REQUIEM FOR PURPLE BURP
The Purple Burp, a story about Jack Bushmaker’s chopped ’47 Chevy coupe, done in 1956, and sadly destroyed in a collision with a tree just a couple of years later.
By Larry Pointer
[dropcap]At[/dropcap] the shoulder of a Wyoming county road, a stately cottonwood stands. In its time, this greyed monarch has seen cavalry and Indians; horsemen and homesteaders; dudes, dreamers, and sight-seers. Daily viewed but seldom seen in the passing, this old tree carries a special story of its own. A huge scar marks its roadside bark, and therein lies the tale of the Purple Burp.

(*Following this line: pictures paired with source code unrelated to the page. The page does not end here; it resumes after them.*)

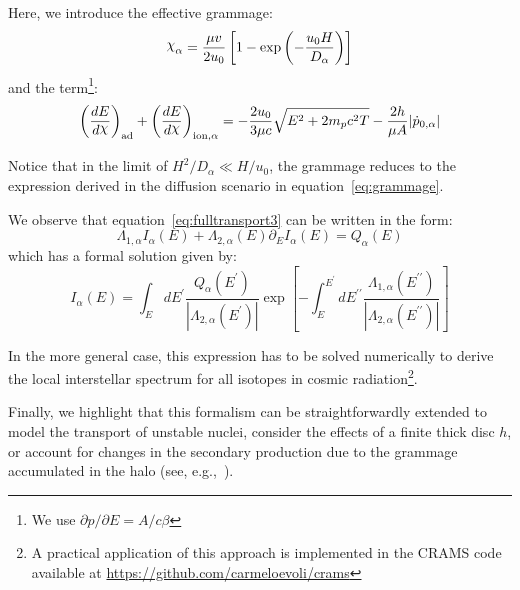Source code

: Here, we introduce the effective grammage:
%
\begin{equation}
\rchi_\alpha = \frac{\mu v}{2 u_0} \left[ 1 - \exp \left(-\frac{u_0 H}{D_\alpha} \right) \right]
\end{equation}
%
and the term\footnote{We use $\partial p/\partial E = A / c \beta$}:
%
\begin{equation}
 \left( \frac{dE}{d\rchi}\right)_{\rm ad} + \left( \frac{dE}{d\rchi} \right)_{\rm ion, \alpha} = 
 -\frac{2 u_0}{3 \mu c} \sqrt{E^2 + 2 m_p c^2 T} - \frac{2 h}{\mu A} |\dot p_{0,\alpha}|
\end{equation}

Notice that in the limit of $H^2 / D_\alpha \ll H / u_0$, the grammage reduces to the expression derived in the diffusion scenario in equation~\ref{eq:grammage}.

We observe that equation~\ref{eq:fulltransport3} can be written in the form:
%
\begin{equation}
\Lambda_{1,\alpha} I_\alpha(E) + \Lambda_{2, \alpha}(E) \partial_E I_\alpha(E) = Q_\alpha(E)
\end{equation}
%
which has a formal solution given by:
%
\begin{equation}
I_\alpha(E) = \int_E dE^\prime \frac{Q_\alpha(E^\prime)}{|\Lambda_{2,\alpha}(E^\prime)|} \exp\left[ -\int_E^{E^\prime} dE^{\prime\prime} \frac{\Lambda_{1,\alpha}(E^{\prime\prime})}{|\Lambda_{2,\alpha}(E^{\prime\prime})|} \right]
\end{equation}

In the more general case, this expression has to be solved numerically to derive the local interstellar spectrum for all isotopes in cosmic radiation\footnote{A practical application of this approach is implemented in the CRAMS code available at \url{https://github.com/carmeloevoli/crams}}.

Finally, we highlight that this formalism can be straightforwardly extended to model the transport of unstable nuclei, consider the effects of a finite thick disc $h$, or account for changes in the secondary production due to the grammage accumulated in the halo (see, e.g.,~\cite{Morlino2020prd,Evoli2020prd}).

The Fifties were precious, special times; the post-War rosy bubble of the American Dream. In the Nation’s midland empire, Sheridan, Wyoming was living large. The teen scene was jukebox, sock hop moving theater. California dreaming rebels without a clue, dragging Main in a slow promenade. KOMA on the radio. Cars and kids throbbing to the primal beat of rock and roll. Seeing and being seen.

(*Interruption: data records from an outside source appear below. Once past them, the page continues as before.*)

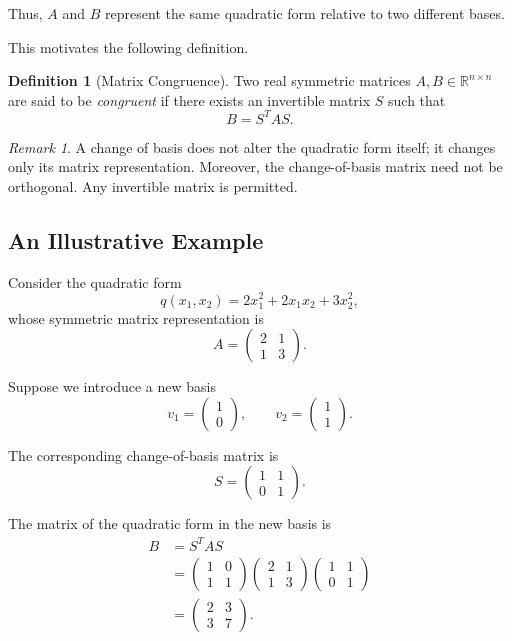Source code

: \documentclass[11pt]{article}
\theoremstyle{definition}
\newtheorem{definition}[theorem]{Definition}
\theoremstyle{remark}
\newtheorem{remark}[theorem]{Remark}
\begin{document}
Thus, $A$ and $B$ represent the same quadratic
form relative to two different bases.

This motivates the following definition.

\begin{definition}[Matrix Congruence]
Two real symmetric matrices
$A,B\in\mathbb{R}^{n\times n}$
are said to be \emph{congruent} if there exists
an invertible matrix $S$ such that
\[
    \boxed{B=S^TAS}.
\]
\end{definition}

\begin{remark}
A change of basis does not alter the quadratic
form itself; it changes only its matrix
representation. Moreover, the change-of-basis
matrix need not be orthogonal. Any invertible
matrix is permitted.
\end{remark}

\subsection{An Illustrative Example}

Consider the quadratic form
\[
    q(x_1,x_2)=2x_1^2+2x_1x_2+3x_2^2,
\]
whose symmetric matrix representation is
\[
    A=
    \begin{pmatrix}
        2&1\\
        1&3
    \end{pmatrix}.
\]

Suppose we introduce a new basis
\[
    v_1=
    \begin{pmatrix}1\\0\end{pmatrix},
    \qquad
    v_2=
    \begin{pmatrix}1\\1\end{pmatrix}.
\]

The corresponding change-of-basis matrix is
\[
    S=
    \begin{pmatrix}
        1&1\\
        0&1
    \end{pmatrix}.
\]

The matrix of the quadratic form in the new
basis is
\[
\begin{aligned}
    B
    &=S^TAS\\
    &=
    \begin{pmatrix}
        1&0\\
        1&1
    \end{pmatrix}
    \begin{pmatrix}
        2&1\\
        1&3
    \end{pmatrix}
    \begin{pmatrix}
        1&1\\
        0&1
    \end{pmatrix}\\[6pt]
    &=
    \boxed{
    \begin{pmatrix}
        2&3\\
        3&7
    \end{pmatrix}}.
\end{aligned}
\]
\end{document}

And always, it was all about the girls. “Chantilly lace, a pretty face, hair falling down…” Just like the Big Bopper called it. Ooooh, Baby!
Of the boys, those daughters’ fathers’ worst nightmares were the Cool Cats: flat-tops and duck-tails, low-riding Jeans with turned up cuffs, a cigarette pack tucked high in a white Tee-shirt sleeve. And the baddest Cats of all were the Conquistadors.
They were Slim, Frenchy and Cass; Bob, Schatzy, Tank and Mo. The Conquistadors were a Car Club. Not just any car club, they were a National Hot Rod Association Charter Car Club. Like the chivalrous conquistadors of old in the livery of their individuality, they let their “rides” speak for them. For Jack “Bushy” Bushmaker, who would become a Club President, this ride was the Purple Burp.
Hot Rod Magazine did an article on the Conquistadors Car Club in the November 1962 issue.
Yes, Purple Burp was a car. It had started out life in an ordinary way, a Detroit assembly line Post-war product from Pre-War tooling, a 1947 Chevrolet coupe. But this one was not destined to be just any car, Purple Burp was to become a hand-crafted piece of rolling sculpture, a custom car.
One day when Jack Bushmaker rolled up to the curb in his stripped-down ’32 Chevy roadster, he spied the ’47 sitting in his folks’ garage. It could be his, his dad told him, if he could come up with the $750 purchase price. (Dad possibly had clouds of worry over his head in dark thoughts of the “hot rod” now sitting at the curb.)
Jack’s ’32 Chevy that his father wisely steered him away from, so that he would build the ’47 Chevy.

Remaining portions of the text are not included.